The Liberal Democrat party has said that the government should investigate the potential for abuse of data owners' rights if private companies hosted public data outside the UK. The junior Coalition partner raised the issue in in its Policies for Information Technology paper. "Cloud computing is an area where, if [it is] left …
A sensible IT policy from the lib dems!!
I'm sure normal service will be resumed soon.
When tenders for any expensive kit go out and those profit margins need shaving down to the bone again!
Am I allowed to lay a big "DUH!" ...
... on miscellaneous British .gov faces?
::wanders off, muttering about "kids these days"::
Which misses out one thing. Even if the servers are UK based the data is not safe if a US company is running it. The PATRIOT Act means that US company has to hand over any and all data requested by the US government.
Correction: it has to *try*.
The UK remains a sovereign state. If a UK court seized the server, the US company wouldn't be able to comply with such requests, like it or not.
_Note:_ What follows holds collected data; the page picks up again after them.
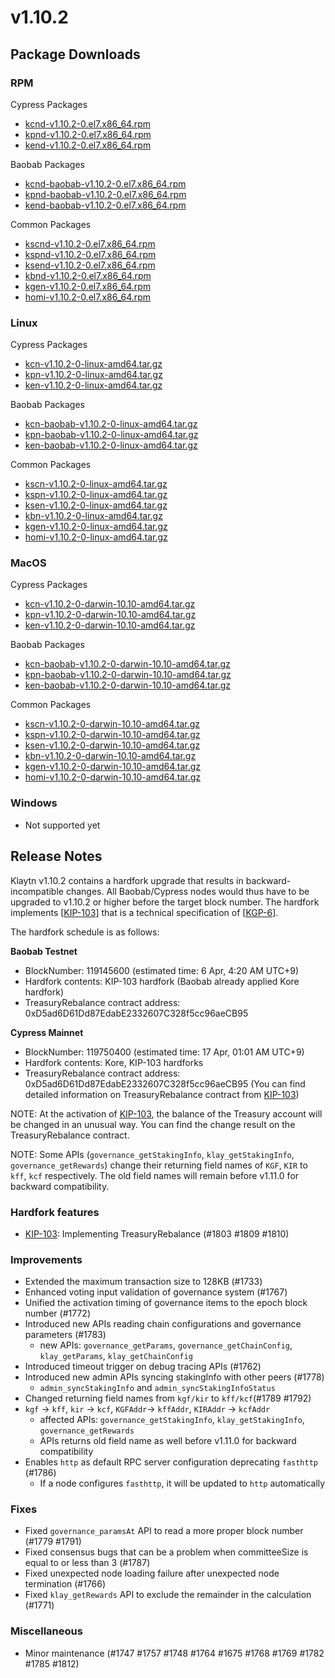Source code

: # v1.10.2

## Package Downloads

### RPM <a id="rpm"></a>

Cypress Packages

- [kcnd-v1.10.2-0.el7.x86_64.rpm](https://packages.klaytn.net/klaytn/v1.10.2/kcnd-v1.10.2-0.el7.x86_64.rpm)
- [kpnd-v1.10.2-0.el7.x86_64.rpm](https://packages.klaytn.net/klaytn/v1.10.2/kpnd-v1.10.2-0.el7.x86_64.rpm)
- [kend-v1.10.2-0.el7.x86_64.rpm](https://packages.klaytn.net/klaytn/v1.10.2/kend-v1.10.2-0.el7.x86_64.rpm)

Baobab Packages

- [kcnd-baobab-v1.10.2-0.el7.x86_64.rpm](https://packages.klaytn.net/klaytn/v1.10.2/kcnd-baobab-v1.10.2-0.el7.x86_64.rpm)
- [kpnd-baobab-v1.10.2-0.el7.x86_64.rpm](https://packages.klaytn.net/klaytn/v1.10.2/kpnd-baobab-v1.10.2-0.el7.x86_64.rpm)
- [kend-baobab-v1.10.2-0.el7.x86_64.rpm](https://packages.klaytn.net/klaytn/v1.10.2/kend-baobab-v1.10.2-0.el7.x86_64.rpm)

Common Packages

- [kscnd-v1.10.2-0.el7.x86_64.rpm](https://packages.klaytn.net/klaytn/v1.10.2/kscnd-v1.10.2-0.el7.x86_64.rpm)
- [kspnd-v1.10.2-0.el7.x86_64.rpm](https://packages.klaytn.net/klaytn/v1.10.2/kspnd-v1.10.2-0.el7.x86_64.rpm)
- [ksend-v1.10.2-0.el7.x86_64.rpm](https://packages.klaytn.net/klaytn/v1.10.2/ksend-v1.10.2-0.el7.x86_64.rpm)
- [kbnd-v1.10.2-0.el7.x86_64.rpm](https://packages.klaytn.net/klaytn/v1.10.2/kbnd-v1.10.2-0.el7.x86_64.rpm)
- [kgen-v1.10.2-0.el7.x86_64.rpm](https://packages.klaytn.net/klaytn/v1.10.2/kgen-v1.10.2-0.el7.x86_64.rpm)
- [homi-v1.10.2-0.el7.x86_64.rpm](https://packages.klaytn.net/klaytn/v1.10.2/homi-v1.10.2-0.el7.x86_64.rpm)

### Linux <a id="linux"></a>

Cypress Packages

- [kcn-v1.10.2-0-linux-amd64.tar.gz](https://packages.klaytn.net/klaytn/v1.10.2/kcn-v1.10.2-0-linux-amd64.tar.gz)
- [kpn-v1.10.2-0-linux-amd64.tar.gz](https://packages.klaytn.net/klaytn/v1.10.2/kpn-v1.10.2-0-linux-amd64.tar.gz)
- [ken-v1.10.2-0-linux-amd64.tar.gz](https://packages.klaytn.net/klaytn/v1.10.2/ken-v1.10.2-0-linux-amd64.tar.gz)

Baobab Packages

- [kcn-baobab-v1.10.2-0-linux-amd64.tar.gz](https://packages.klaytn.net/klaytn/v1.10.2/kcn-baobab-v1.10.2-0-linux-amd64.tar.gz)
- [kpn-baobab-v1.10.2-0-linux-amd64.tar.gz](https://packages.klaytn.net/klaytn/v1.10.2/kpn-baobab-v1.10.2-0-linux-amd64.tar.gz)
- [ken-baobab-v1.10.2-0-linux-amd64.tar.gz](https://packages.klaytn.net/klaytn/v1.10.2/ken-baobab-v1.10.2-0-linux-amd64.tar.gz)

Common Packages

- [kscn-v1.10.2-0-linux-amd64.tar.gz](https://packages.klaytn.net/klaytn/v1.10.2/kscn-v1.10.2-0-linux-amd64.tar.gz)
- [kspn-v1.10.2-0-linux-amd64.tar.gz](https://packages.klaytn.net/klaytn/v1.10.2/kspn-v1.10.2-0-linux-amd64.tar.gz)
- [ksen-v1.10.2-0-linux-amd64.tar.gz](https://packages.klaytn.net/klaytn/v1.10.2/ksen-v1.10.2-0-linux-amd64.tar.gz)
- [kbn-v1.10.2-0-linux-amd64.tar.gz](https://packages.klaytn.net/klaytn/v1.10.2/kbn-v1.10.2-0-linux-amd64.tar.gz)
- [kgen-v1.10.2-0-linux-amd64.tar.gz](https://packages.klaytn.net/klaytn/v1.10.2/kgen-v1.10.2-0-linux-amd64.tar.gz)
- [homi-v1.10.2-0-linux-amd64.tar.gz](https://packages.klaytn.net/klaytn/v1.10.2/homi-v1.10.2-0-linux-amd64.tar.gz)

### MacOS <a id="macos"></a>

Cypress Packages

- [kcn-v1.10.2-0-darwin-10.10-amd64.tar.gz](https://packages.klaytn.net/klaytn/v1.10.2/kcn-v1.10.2-0-darwin-10.10-amd64.tar.gz)
- [kpn-v1.10.2-0-darwin-10.10-amd64.tar.gz](https://packages.klaytn.net/klaytn/v1.10.2/kpn-v1.10.2-0-darwin-10.10-amd64.tar.gz)
- [ken-v1.10.2-0-darwin-10.10-amd64.tar.gz](https://packages.klaytn.net/klaytn/v1.10.2/ken-v1.10.2-0-darwin-10.10-amd64.tar.gz)

Baobab Packages

- [kcn-baobab-v1.10.2-0-darwin-10.10-amd64.tar.gz](https://packages.klaytn.net/klaytn/v1.10.2/kcn-baobab-v1.10.2-0-darwin-10.10-amd64.tar.gz)
- [kpn-baobab-v1.10.2-0-darwin-10.10-amd64.tar.gz](https://packages.klaytn.net/klaytn/v1.10.2/kpn-baobab-v1.10.2-0-darwin-10.10-amd64.tar.gz)
- [ken-baobab-v1.10.2-0-darwin-10.10-amd64.tar.gz](https://packages.klaytn.net/klaytn/v1.10.2/ken-baobab-v1.10.2-0-darwin-10.10-amd64.tar.gz)

Common Packages

- [kscn-v1.10.2-0-darwin-10.10-amd64.tar.gz](https://packages.klaytn.net/klaytn/v1.10.2/kscn-v1.10.2-0-darwin-10.10-amd64.tar.gz)
- [kspn-v1.10.2-0-darwin-10.10-amd64.tar.gz](https://packages.klaytn.net/klaytn/v1.10.2/kspn-v1.10.2-0-darwin-10.10-amd64.tar.gz)
- [ksen-v1.10.2-0-darwin-10.10-amd64.tar.gz](https://packages.klaytn.net/klaytn/v1.10.2/ksen-v1.10.2-0-darwin-10.10-amd64.tar.gz)
- [kbn-v1.10.2-0-darwin-10.10-amd64.tar.gz](https://packages.klaytn.net/klaytn/v1.10.2/kbn-v1.10.2-0-darwin-10.10-amd64.tar.gz)
- [kgen-v1.10.2-0-darwin-10.10-amd64.tar.gz](https://packages.klaytn.net/klaytn/v1.10.2/kgen-v1.10.2-0-darwin-10.10-amd64.tar.gz)
- [homi-v1.10.2-0-darwin-10.10-amd64.tar.gz](https://packages.klaytn.net/klaytn/v1.10.2/homi-v1.10.2-0-darwin-10.10-amd64.tar.gz)

### Windows <a id="windows"></a>

- Not supported yet

## Release Notes

Klaytn v1.10.2 contains a hardfork upgrade that results in backward-incompatible changes. All Baobab/Cypress nodes would thus have to be upgraded to v1.10.2 or higher before the target block number. The hardfork implements [[KIP-103](https://kips.klaytn.foundation/KIPs/kip-103)] that is a technical specification of [[KGP-6](https://govforum.klaytn.foundation/t/kgp-6-proposal-to-establish-a-sustainable-and-verifiable-klay-token-economy/157)].

The hardfork schedule is as follows:

**Baobab Testnet**

- BlockNumber: 119145600 (estimated time: 6 Apr, 4:20 AM UTC+9)
- Hardfork contents: KIP-103 hardfork (Baobab already applied Kore hardfork)
- TreasuryRebalance contract address: 0xD5ad6D61Dd87EdabE2332607C328f5cc96aeCB95

**Cypress Mainnet**

- BlockNumber: 119750400 (estimated time: 17 Apr, 01:01 AM UTC+9)
- Hardfork contents: Kore, KIP-103 hardforks
- TreasuryRebalance contract address: 0xD5ad6D61Dd87EdabE2332607C328f5cc96aeCB95
  (You can find detailed information on TreasuryRebalance contract from [KIP-103](https://kips.klaytn.foundation/KIPs/kip-103))

NOTE: At the activation of [KIP-103](https://github.com/klaytn/kips/pull/104), the balance of the Treasury account will be changed in an unusual way. You can find the change result on the TreasuryRebalance contract.

NOTE: Some APIs (`governance_getStakingInfo`, `klay_getStakingInfo`, `governance_getRewards`) change their returning field names of `KGF`, `KIR` to `kff`, `kcf` respectively. The old field names will remain before v1.11.0 for backward compatibility.

### Hardfork features

- [KIP-103](https://kips.klaytn.foundation/KIPs/kip-103): Implementing TreasuryRebalance (#1803 #1809 #1810)

### Improvements

- Extended the maximum transaction size to 128KB (#1733)
- Enhanced voting input validation of governance system (#1767)
- Unified the activation timing of governance items to the epoch block number (#1772)
- Introduced new APIs reading chain configurations and governance parameters (#1783)
  - new APIs: `governance_getParams`, `governance_getChainConfig`, `klay_getParams`, `klay_getChainConfig`
- Introduced timeout trigger on debug tracing APIs (#1762)
- Introduced new admin APIs syncing stakingInfo with other peers (#1778)
  - `admin_syncStakingInfo` and `admin_syncStakingInfoStatus`
- Changed returning field names from `kgf/kir` to `kff/kcf`(#1789 #1792)
- `kgf` -> `kff`, `kir` -> `kcf`, `KGFAddr`-> `kffAddr`, `KIRAddr` -> `kcfAddr`
  - affected APIs: `governance_getStakingInfo`, `klay_getStakingInfo`, `governance_getRewards`
  - APIs returns old field name as well before v1.11.0 for backward compatibility
- Enables `http` as default RPC server configuration deprecating `fasthttp` (#1786)
  - If a node configures `fasthttp`, it will be updated to `http` automatically

### Fixes

- Fixed `governance_paramsAt` API to read a more proper block number (#1779 #1791)
- Fixed consensus bugs that can be a problem when committeeSize is equal to or less than 3 (#1787)
- Fixed unexpected node loading failure after unexpected node termination (#1766)
- Fixed `klay_getRewards` API to exclude the remainder in the calculation (#1771)

### Miscellaneous

- Minor maintenance (#1747 #1757 #1748 #1764 #1675 #1768 #1769 #1782 #1785 #1812)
Such carelessness (losing the server) might put the US company on the wrong side of US law, but that's not the UK's problem.
Seen in that light, the Lib Dems are merely pointing out that such hypotheticals are worth thinking through before we put *our* servers in somebody else's jurisdiction. (Well, "Duh!", but I suppose these are politicians so we have to let them go at their own pace.)
Fortunately, we have laws against such recklessness. Unfortunately, UK.gov never seems to believe that its own laws apply to it. Therefore, whilst UK private companies are probably being diligent about their cloud use, UK.gov is probably already spraying confidential data around the globe to an extent that makes the Freedom of Information Act redundant.
"The Lib Dems said that the UK should work with other governments and international bodies to help establish a watchdog regime for cloud services."
Primary duty of said watchdog being to ensure that as much UK data as possible be handed over to organisations in the US of A. Whilst receiving nothing in return.
I work for <international financial company> and this is the no. 1 reason we've not gone cloud-wards. The legal implications of "exporting" data is a can of worms nobody wants to open.
instead of blabbing concerns about security the government should start working with other governments and international bodies which would seem best for monitoring and setting appropriate standards for cloud suppliers according to this article the future of cloud computing is going to be based on a hybrid approach, bringing in the best of public and private cloud services http://cloudtechsite.com/blogposts/liberal-democrat-party-has-fears-regarding-public-data-cloud.html
UK.gov should support its cloud industry - and the wider economy
The government needs to develop a proper strategy to support the cloud industry. This would help the UK economy out of recession. It could start by:
1. Ensuring cyber criminals are prosecuted through the criminal courts and permit cloud providers to take civil action against perpetrators.
At present, only those directly affected by an attack may take legal action.
2. Creating a statutory duty to preserve consumer data held in the cloud.
Current approaches vary wildly. A statutory duty would provide consistency.
3. Developing an agreed set of transparency principles, to promote consistent policies on data breaches, privacy and security.
This would enable UK consumers to make informed choices when selecting a cloud provider.
There also needs to discussion with other governments about how data regulation issues are handled.